“What of Cnut, Swein’s son?” asked Eadmund.
“He is but a boy. What he may be in a few years’ time I know not. With him it will be as with myself. I was given a ship when I was twelve years old, and thereafter all that my men did goes to my credit in the mouths of the scalds. Yet my men and I know well that Rani, my foster father, whom you will soon know, was the real captain and leader for the first three or four years.”
Then said Eadmund:
“Cnut is of no account.”
Olaf laughed a little, and answered:
“Cnut’s own arm may be of little strength, but his name is on the lips of every Dane.
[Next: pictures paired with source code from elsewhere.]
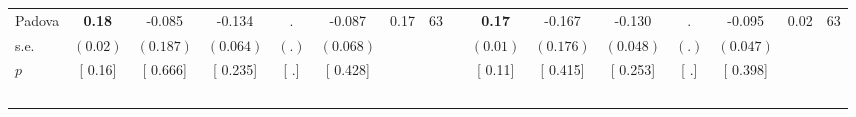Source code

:\begin{longtable}{L{8em} c c c c c c c p{1em} c c c c c c c}
\quad \quad \quad Padova& \textbf{     0.18} &    -0.085 &    -0.134 &         . &    -0.087 &      0.17 &        63 & & \textbf{     0.17} &    -0.167 &    -0.130 &         . &    -0.095 &      0.02 &        63  \\*
\quad \quad \quad \quad s.e.& $ (     0.02)$ & $ (    0.187)$ & $ (    0.064)$ & $ (        .)$ & $ (    0.068)$ & & & & $ (     0.01)$ & $ (    0.176)$ & $ (    0.048)$ & $ (        .)$ & $ (    0.047)$ & &  \\*
\quad \quad \quad \quad $ p$ & [     0.16] & [    0.666] & [    0.235] & [        .] & [    0.428] & & & & [     0.11] & [    0.415] & [    0.253] & [        .] & [    0.398] & &  \\[1em]
~\\[1em]
\end{longtable}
There are three chiefs who will hold the kingdom in his name, and they are the men whom you must meet: Thorkel the High, his foster father; Ulf Sprakalegsson the jarl, his brother-in-law; and Eirik the jarl, whose brother Homing holds London even now. Good men and loyal they are, and what they do Cnut does.”
“I have three chiefs in my mind who can match these,” said our atheling. “Olaf the king, and Ulfkytel of East Anglia, and Edric Streone, my foster father.”
Then Olaf looked in the face of Eadmund, as it seemed to me in surprise, and made no answer.
“Are we not equal then?” asked the atheling.
“I have heard that Edric Streone is on the Danish side,” said Olaf. “Cannot Utred of Northumbria be trusted?”
“Edric has but sought rest, from need,” answered Eadmund. “I know not what else he could do at last. He will join us again as soon as we land. So also will Utred.”
“Then we are equal,” said the king, while a cloud seemed to pass from his face, for Streone led all Mercia, and were he in truth on our side things would go well. It was no very secret talk among some of us that Edric the earl had made peace sooner than might have been, but that angered Eadmund and the king sorely if so much were even hinted.
“Then you will indeed help us?” said Eadmund, for Olaf had accepted the place he had named for him as it were.
“I have a debt to England that I can never repay,” answered the king gravely. “She gave us our first teachers in the Christian faith. And Swein has held Norway, my own land, with the help of the heathen jarls who are yet there. I fight the fight of the Cross, therefore, and when I go back to my own land, it will be to sweep away the last worship of Odin and Thor. But the time has not come yet,” and his eyes shone strangely.
“When it comes I will help you,” said Eadmund, “if it may he that I can do so.”
“I know it, and I thank you; but it is my thought that I shall need no help,” said the king, while the look on his face was very wondrous, so that I had never seen the like. It minded me of the pictures of St. Stephen that I saw in a great church here with Abbot Elfric and Eadward. Then he spoke of the spread of the Faith in Norway, and how that he would be the one who should finish what Olaf Tryggvesson, his cousin, had begun; and one might see that he longed for power and kingship only for that work.